Oconee County Chairman Davis Thwarted In Attempt To Control Slot on Reservoir Management Board

Board Follows Luke Lead

The Hard Labor Creek Regional Reservoir Management Board today turned aside an attempt by Oconee County Board of Commissioners Chairman Melvin Davis to gain control of one of the three Oconee County slots on the Management Board.

Oconee County Commissioner Jim Luke, who chairs the Management Board, said he did not think his fellow commissioners would support Davis' proposed change in the language of the intergovernmental agreement creating the Management Board.

With that, the Management Board voted unanimously to approve instead changes proposed by Board Attorney Chris Atkinson that modified the qualifications of alternates for each of the seven members of the Board.

The adopted change would allow both Oconee and Walton counties to appoint citizens as alternates. Current requirements for both counties are that alternates must be county employees or BOC members.

The changes endorsed by the Management Board leave in place the provision in the current intergovernmental agreement that allows Oconee County to appoint a citizen as a sitting member.

Davis’ proposal would have eliminated that possibility.

Luke Said He Received Proposal Today

Luke said he had gotten Davis’ proposal only at 8 or 9 o’clock this morning. He told me after the meeting he received the revision from Atkinson.

Atkinson just referred to the Davis document “as another subsequent draft” from Oconee County and expressed no opinion on it.

Davis proposed that the one of the three members on the Management Board from Oconee County “shall be the Chairman of the Oconee County Board of Commissioners or his/her Commissioner designee.”

The remaining two members, in Davis’ proposal, would be either members of the BOC or employees of the county. Davis proposed that the alternates be either employees of Oconee County or residents of the county.

The version, drafted by Atkinson and approved by the Management Board, said that alternates in both counties could be members of the BOC, employees of the county, or residents of the county.

The adopted document states that one of the voting Oconee County appointees must be a member of the Board of Commissioners and the other two can be BOC members, employees of the county, or citizens of the county. That is unchanged from the current language of the intergovernmental agreement.

In Walton County, the four siting members shall be the Chairman of the Walton County BOC, the Chairman of the Walton County Water and Sewer Authority, and two members of the Walton County Board of Commissioners. That remains unchanged from the current agreement

In both counties, the BOC makes the final appointments, except in the case of the two fixed Walton County positions.

Back To BOC

The document passed by the Management Board in its 1 p.m. meeting today at the Walton County government building in Monroe now goes to the Boards of Commissioners of the two counties for final action. Only those two bodies can modify the intergovernmental agreement between the two counties.

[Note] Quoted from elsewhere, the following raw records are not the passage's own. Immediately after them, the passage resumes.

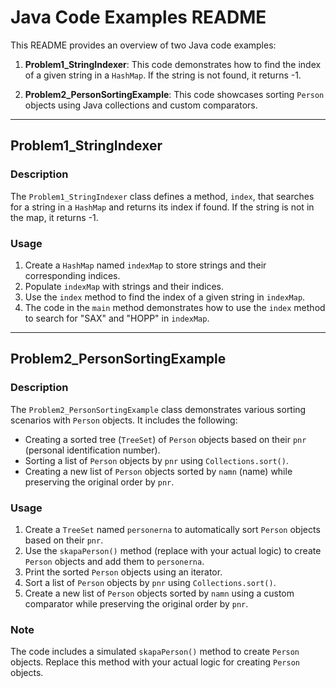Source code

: # Java Code Examples README

This README provides an overview of two Java code examples:

1. **Problem1_StringIndexer**: This code demonstrates how to find the index of a given string in a `HashMap`. If the string is not found, it returns -1.

2. **Problem2_PersonSortingExample**: This code showcases sorting `Person` objects using Java collections and custom comparators.

---

## Problem1_StringIndexer

### Description

The `Problem1_StringIndexer` class defines a method, `index`, that searches for a string in a `HashMap` and returns its index if found. If the string is not in the map, it returns -1.

### Usage

1. Create a `HashMap` named `indexMap` to store strings and their corresponding indices.
2. Populate `indexMap` with strings and their indices.
3. Use the `index` method to find the index of a given string in `indexMap`.
4. The code in the `main` method demonstrates how to use the `index` method to search for "SAX" and "HOPP" in `indexMap`.

---

## Problem2_PersonSortingExample

### Description

The `Problem2_PersonSortingExample` class demonstrates various sorting scenarios with `Person` objects. It includes the following:

- Creating a sorted tree (`TreeSet`) of `Person` objects based on their `pnr` (personal identification number).
- Sorting a list of `Person` objects by `pnr` using `Collections.sort()`.
- Creating a new list of `Person` objects sorted by `namn` (name) while preserving the original order by `pnr`.

### Usage

1. Create a `TreeSet` named `personerna` to automatically sort `Person` objects based on their `pnr`.
2. Use the `skapaPerson()` method (replace with your actual logic) to create `Person` objects and add them to `personerna`.
3. Print the sorted `Person` objects using an iterator.
4. Sort a list of `Person` objects by `pnr` using `Collections.sort()`.
5. Create a new list of `Person` objects sorted by `namn` using a custom comparator while preserving the original order by `pnr`.

### Note

The code includes a simulated `skapaPerson()` method to create `Person` objects. Replace this method with your actual logic for creating `Person` objects.
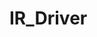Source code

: # IR_Driver

<!-- Designed by Allen Peters

There are two design in here

The Emitter V2 is a dual IR driver
If I recall, the simulation and part selection is targetting ~0.9A
Works with 2S lipo, 6AA or 6NiMh batteries and performance should be voltage independent

The 360 IR TX and RX design is based off the Emitter V2
It targets a lower current (~200mA?) and drives 8 TSAL 7400 LEDs in a 360 degree pattern
It also has 4 IR receivers, also for a 360 degree pickup pattern -->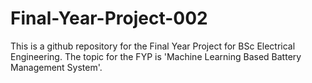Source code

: # Final-Year-Project-002
This is a github repository for the Final Year Project for BSc Electrical Engineering. The topic for the FYP is 'Machine Learning Based Battery Management System'.
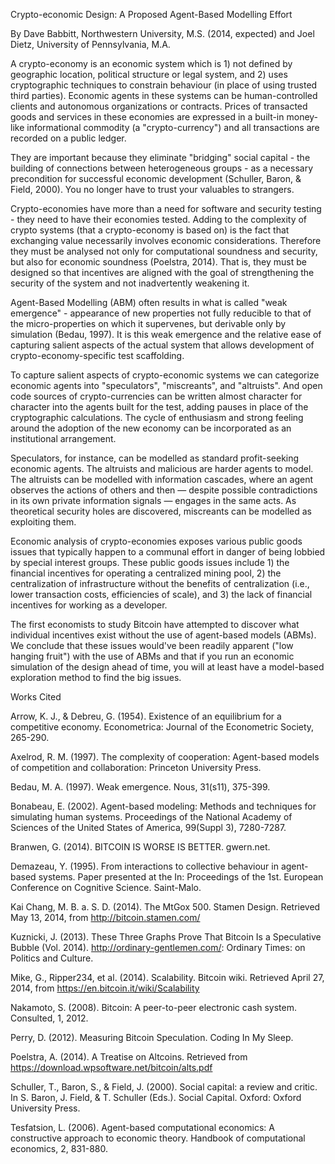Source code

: Crypto-economic Design: A Proposed Agent-Based Modelling Effort

By Dave Babbitt, Northwestern University, M.S. (2014, expected) and Joel Dietz, University of Pennsylvania, M.A.

A crypto-economy is an economic system which is 1) not defined by geographic location, political structure or legal system, and 2) uses cryptographic techniques to constrain behaviour (in place of using trusted third parties). Economic agents in these systems can be human-controlled clients and autonomous organizations or contracts. Prices of transacted goods and services in these economies are expressed in a built-in money-like informational commodity (a "crypto-currency") and all transactions are recorded on a public ledger.

They are important because they eliminate "bridging" social capital - the building of connections between heterogeneous groups - as a necessary precondition for successful economic development (Schuller, Baron, & Field, 2000). You no longer have to trust your valuables to strangers.

Crypto-economies have more than a need for software and security testing - they need to have their economies tested. Adding to the complexity of crypto systems (that a crypto-economy is based on) is the fact that exchanging value necessarily involves economic considerations. Therefore they must be analysed not only for computational soundness and security, but also for economic soundness (Poelstra, 2014). That is, they must be designed so that incentives are aligned with the goal of strengthening the security of the system and not inadvertently weakening it.

Agent-Based Modelling (ABM) often results in what is called "weak emergence" - appearance of new properties not fully reducible to that of the micro-properties on which it supervenes, but derivable only by simulation (Bedau, 1997). It is this weak emergence and the relative ease of capturing salient aspects of the actual system that allows development of crypto-economy-specific test scaffolding.

To capture salient aspects of crypto-economic systems we can categorize economic agents into "speculators", "miscreants", and "altruists". And open code sources of crypto-currencies can be written almost character for character into the agents built for the test, adding pauses in place of the cryptographic calculations. The cycle of enthusiasm and strong feeling around the adoption of the new economy can be incorporated as an institutional arrangement.

Speculators, for instance, can be modelled as standard profit-seeking economic agents. The altruists and malicious are harder agents to model. The altruists can be modelled with information cascades, where an agent observes the actions of others and then — despite possible contradictions in its own private information signals — engages in the same acts. As theoretical security holes are discovered, miscreants can be modelled as exploiting them.

Economic analysis of crypto-economies exposes various public goods issues that typically happen to a communal effort in danger of being lobbied by special interest groups.  These public goods issues include 1) the financial incentives for operating a centralized mining pool, 2) the centralization of infrastructure without the benefits of centralization (i.e., lower transaction costs, efficiencies of scale), and 3) the lack of financial incentives for working as a developer.

The first economists to study Bitcoin have attempted to discover what individual incentives exist without the use of agent-based models (ABMs). We conclude that these issues would've been readily apparent ("low hanging fruit") with the use of ABMs and that if you run an economic simulation of the design ahead of time, you will at least have a model-based exploration method to find the big issues.


Works Cited

Arrow, K. J., & Debreu, G. (1954). Existence of an equilibrium for a competitive economy. Econometrica: Journal of the Econometric Society, 265-290.

Axelrod, R. M. (1997). The complexity of cooperation: Agent-based models of competition and collaboration: Princeton University Press.

Bedau, M. A. (1997). Weak emergence. Nous, 31(s11), 375-399.

Bonabeau, E. (2002). Agent-based modeling: Methods and techniques for simulating human systems. Proceedings of the National Academy of Sciences of the United States of America, 99(Suppl 3), 7280-7287.

Branwen, G. (2014). BITCOIN IS WORSE IS BETTER. gwern.net.

Demazeau, Y. (1995). From interactions to collective behaviour in agent-based systems. Paper presented at the In: Proceedings of the 1st. European Conference on Cognitive Science. Saint-Malo.

Kai Chang, M. B. a. S. D. (2014). The MtGox 500. Stamen Design.  Retrieved May 13, 2014, from http://bitcoin.stamen.com/

Kuznicki, J. (2013). These Three Graphs Prove That Bitcoin Is a Speculative Bubble (Vol. 2014). http://ordinary-gentlemen.com/: Ordinary Times: on Politics and Culture.

Mike, G., Ripper234, et al. (2014). Scalability. Bitcoin wiki.  Retrieved April 27, 2014, from https://en.bitcoin.it/wiki/Scalability

Nakamoto, S. (2008). Bitcoin: A peer-to-peer electronic cash system. Consulted, 1, 2012.

Perry, D. (2012). Measuring Bitcoin Speculation. Coding In My Sleep.

Poelstra, A. (2014). A Treatise on Altcoins.  Retrieved from https://download.wpsoftware.net/bitcoin/alts.pdf

Schuller, T., Baron, S., & Field, J. (2000). Social capital: a review and critic. In S. Baron, J. Field, & T. Schuller (Eds.). Social Capital. Oxford: Oxford University Press.

Tesfatsion, L. (2006). Agent-based computational economics: A constructive approach to economic theory. Handbook of computational economics, 2, 831-880.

That document was created in 2007 when the two counties agreed to collaborate on the reservoir, being built in southeastern Walton County on the Hard Labor Creek tributary to the Apalachee River.

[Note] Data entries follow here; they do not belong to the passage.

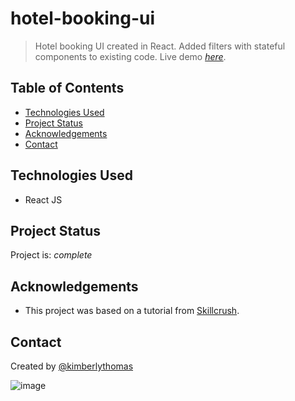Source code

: # hotel-booking-ui
> Hotel booking UI created in React. Added filters with stateful components to existing code.
> Live demo [_here_](https://ehg1b9.csb.app/). <!-- If you have the project hosted somewhere, include the link here. -->

## Table of Contents
* [Technologies Used](#technologies-used)
* [Project Status](#project-status)
* [Acknowledgements](#acknowledgements)
* [Contact](#contact)
<!-- * [License](#license) -->


## Technologies Used
- React JS


## Project Status
Project is: _complete_


## Acknowledgements
- This project was based on a tutorial from [Skillcrush](https://skillcrush.com/).


## Contact
Created by [@kimberlythomas](https://github.com/kimberlythomas)


<!-- Optional -->
<!-- ## License -->
<!-- This project is open source and available under the [... License](). -->
![image](https://user-images.githubusercontent.com/66540066/164955576-ce987693-d6b8-419b-b723-e819525d5dfb.png)

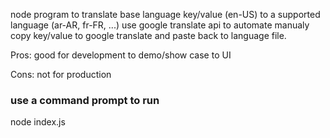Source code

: node program to translate base language key/value (en-US) to a supported language (ar-AR, fr-FR, ...) use google translate api to automate manualy copy key/value to google translate and paste back to language file.

Pros:
good for development to demo/show case to UI 

Cons:
not for production

### use a command prompt to run
node index.js  
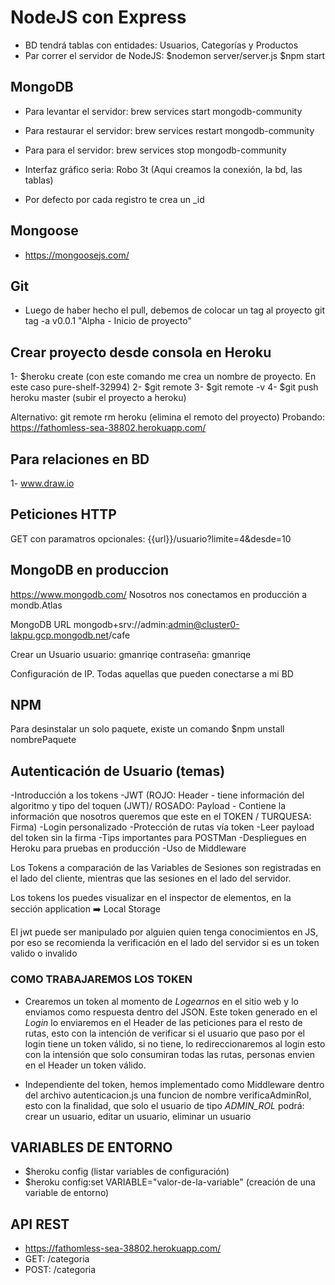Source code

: # NodeJS con Express

- BD tendrá tablas con entidades: Usuarios, Categorías y Productos
- Par correr el servidor de NodeJS:
$nodemon server/server.js
$npm start

## MongoDB

- Para levantar el servidor:
brew services start mongodb-community

- Para restaurar el servidor:
brew services restart mongodb-community

- Para para el servidor:
brew services stop mongodb-community

- Interfaz gráfico seria: Robo 3t (Aqui creamos la conexión, la bd, las tablas)

- Por defecto por cada registro te crea un _id

## Mongoose

- https://mongoosejs.com/

## Git

- Luego de haber hecho el pull, debemos de colocar un tag al proyecto
git tag -a v0.0.1 "Alpha - Inicio de proyecto"

## Crear proyecto desde consola en Heroku

1- $heroku create (con este comando me crea un nombre de proyecto. En este caso pure-shelf-32994)
2- $git remote
3- $git remote -v
4- $git push heroku master (subir el proyecto a heroku)

Alternativo: git remote rm heroku (elimina el remoto del proyecto)
Probando: https://fathomless-sea-38802.herokuapp.com/

## Para relaciones en BD

1- www.draw.io

## Peticiones HTTP

GET con paramatros opcionales: {{url}}/usuario?limite=4&desde=10

## MongoDB en produccion

https://www.mongodb.com/
Nosotros nos conectamos en producción a mondb.Atlas

MongoDB URL
mongodb+srv://admin:admin@cluster0-lakpu.gcp.mongodb.net/cafe

Crear un Usuario
usuario: gmanriqe
contraseña: gmanriqe

Configuración de IP. Todas aquellas que pueden conectarse a mi BD

## NPM

Para desinstalar un solo paquete, existe un comando
$npm unstall nombrePaquete

## Autenticación de Usuario (temas)

-Introducción a los tokens
-JWT (ROJO: Header - tiene información del algoritmo y tipo del toquen (JWT)/ ROSADO: Payload - Contiene la información que nosotros queremos que este en el TOKEN / TURQUESA: Firma)
-Login personalizado
-Protección de rutas vía token
-Leer payload del token sin la firma
-Tips importantes para POSTMan
-Despliegues en Heroku para pruebas en producción
-Uso de Middleware

Los Tokens a comparación de las Variables de Sesiones son registradas en el lado
del cliente, mientras que las sesiones en el lado del servidor.

Los tokens los puedes visualizar en el inspector de elementos, en la sección application ➡️ Local Storage

El jwt puede ser manipulado por alguien quien tenga conocimientos en JS, por eso se recomienda la verificación en el lado del servidor si es un token valido o invalido

### COMO TRABAJAREMOS LOS TOKEN

- Crearemos un token al momento de *Logearnos* en el sitio web y lo enviamos como respuesta dentro del JSON. Este token generado en el *Login* lo enviaremos en el Header de las peticiones para el resto de rutas, esto con la intención de verificar si el usuario que paso por el login tiene un token válido, si no tiene, lo redireccionaremos al login esto con la intensión que solo consumiran todas las rutas, personas envien en el Header un token válido.

- Independiente del token, hemos implementado como Middleware dentro del archivo autenticacion.js una funcion de nombre verificaAdminRol, esto con la finalidad, que solo el usuario de tipo *ADMIN_ROL* podrá:
crear un usuario, editar un usuario, eliminar un usuario

## VARIABLES DE ENTORNO

- $heroku config (listar variables de configuración)
- $heroku config:set VARIABLE="valor-de-la-variable" (creación de una variable de entorno)

## API REST

- https://fathomless-sea-38802.herokuapp.com/
- GET: /categoria
- POST: /categoria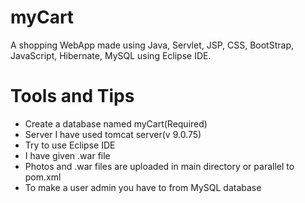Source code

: # myCart
 A shopping WebApp made using Java, Servlet, JSP, CSS, BootStrap, JavaScript, Hibernate, MySQL using Eclipse IDE.
# Tools and Tips
 * Create a database named myCart(Required)
 * Server I have used tomcat server(v 9.0.75)
 * Try to use Eclipse IDE
 * I have given .war file
 * Photos and .war files are uploaded in main directory or parallel to pom.xml
 * To make a user admin you have to from MySQL database
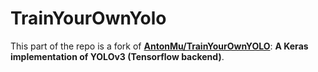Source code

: # TrainYourOwnYolo

This part of the repo is a fork of [**AntonMu/TrainYourOwnYOLO**](https://github.com/AntonMu/TrainYourOwnYOLO): **A Keras implementation of YOLOv3 (Tensorflow backend)**.
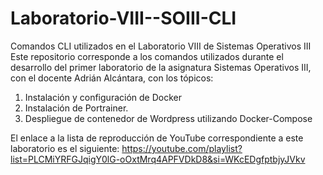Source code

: # Laboratorio-VIII--SOIII-CLI
Comandos CLI utilizados en el Laboratorio VIII de Sistemas Operativos III
Este repositorio corresponde a los comandos utilizados durante el desarrollo del primer laboratorio de la asignatura Sistemas Operativos III, con el docente Adrián Alcántara, con los tópicos:

1. Instalación y configuración de Docker
2. Instalación de Portrainer.
3. Despliegue de contenedor de Wordpress utilizando Docker-Compose

El enlace a la lista de reproducción de YouTube correspondiente a este laboratorio es el siguiente: 
https://youtube.com/playlist?list=PLCMiYRFGJqigY0lG-oOxtMrq4APFVDkD8&si=WKcEDgfptbjyJVkv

In the Management Board meeting today, Project Manager Jimmy Parker reported that he expected the paperwork for the $20 million loan the state is providing for the project to be signed by the end of the day today.

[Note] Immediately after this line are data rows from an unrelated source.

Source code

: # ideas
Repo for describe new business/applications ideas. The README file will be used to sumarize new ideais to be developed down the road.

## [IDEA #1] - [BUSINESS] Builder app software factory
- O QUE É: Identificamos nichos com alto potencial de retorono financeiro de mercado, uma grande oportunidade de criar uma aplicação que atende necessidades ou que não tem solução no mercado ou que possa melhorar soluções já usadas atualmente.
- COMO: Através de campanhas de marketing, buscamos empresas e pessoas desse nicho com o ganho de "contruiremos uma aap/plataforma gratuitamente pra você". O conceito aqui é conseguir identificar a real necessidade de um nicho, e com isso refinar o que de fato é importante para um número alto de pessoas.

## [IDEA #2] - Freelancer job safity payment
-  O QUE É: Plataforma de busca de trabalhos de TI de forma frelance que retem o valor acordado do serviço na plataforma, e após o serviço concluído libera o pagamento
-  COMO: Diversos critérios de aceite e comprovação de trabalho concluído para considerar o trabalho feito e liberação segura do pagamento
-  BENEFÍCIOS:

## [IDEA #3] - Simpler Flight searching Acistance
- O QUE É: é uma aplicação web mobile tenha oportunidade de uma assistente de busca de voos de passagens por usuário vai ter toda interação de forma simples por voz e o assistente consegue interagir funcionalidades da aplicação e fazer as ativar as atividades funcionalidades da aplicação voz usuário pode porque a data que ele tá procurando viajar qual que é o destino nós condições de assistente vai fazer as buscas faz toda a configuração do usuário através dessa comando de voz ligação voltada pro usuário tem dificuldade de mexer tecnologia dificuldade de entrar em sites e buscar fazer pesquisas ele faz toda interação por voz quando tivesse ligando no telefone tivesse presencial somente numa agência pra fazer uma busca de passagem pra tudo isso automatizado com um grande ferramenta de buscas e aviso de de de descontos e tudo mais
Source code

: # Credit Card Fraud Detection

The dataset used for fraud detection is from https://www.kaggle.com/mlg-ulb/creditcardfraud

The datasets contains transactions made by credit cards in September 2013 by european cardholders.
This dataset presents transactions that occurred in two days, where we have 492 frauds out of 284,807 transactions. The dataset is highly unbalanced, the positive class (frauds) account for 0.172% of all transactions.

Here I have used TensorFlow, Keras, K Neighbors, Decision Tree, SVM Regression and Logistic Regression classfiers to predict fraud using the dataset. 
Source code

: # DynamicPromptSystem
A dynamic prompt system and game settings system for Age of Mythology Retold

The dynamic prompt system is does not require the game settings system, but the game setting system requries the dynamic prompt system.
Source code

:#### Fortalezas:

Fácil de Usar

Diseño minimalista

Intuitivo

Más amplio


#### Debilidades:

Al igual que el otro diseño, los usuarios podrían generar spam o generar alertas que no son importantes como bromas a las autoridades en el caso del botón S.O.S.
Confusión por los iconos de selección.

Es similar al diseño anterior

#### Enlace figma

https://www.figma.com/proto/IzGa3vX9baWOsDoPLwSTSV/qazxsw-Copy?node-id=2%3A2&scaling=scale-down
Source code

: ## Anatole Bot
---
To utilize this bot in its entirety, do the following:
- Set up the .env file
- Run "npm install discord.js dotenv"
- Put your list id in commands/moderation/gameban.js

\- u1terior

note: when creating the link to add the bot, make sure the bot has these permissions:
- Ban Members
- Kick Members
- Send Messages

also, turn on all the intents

That money, plus another $12 million in loan money from the state, will be used to build the dam for the reservoir. Land acquisition, including of key parcels needed for the reservoir, remains underway, Parker said.

Parker said he expects the Board will be asking the state to complete paperwork on the second loan about this time next year.

Davis Proposal Followed Success

Davis, at the Oconee County BOC meeting last week, was successful in getting the other four commissioners to go along with his plan to replace former commissioner Chuck Horton on the Hard Labor Creek Management Board, though Horton could have continued to serve as a citizen.

Horton unsuccessfully challenged Davis for the chairmanship in the Republican primary last July, and Davis proposed that Horton be replaced on the Board by Utility Department Director Chris Thomas.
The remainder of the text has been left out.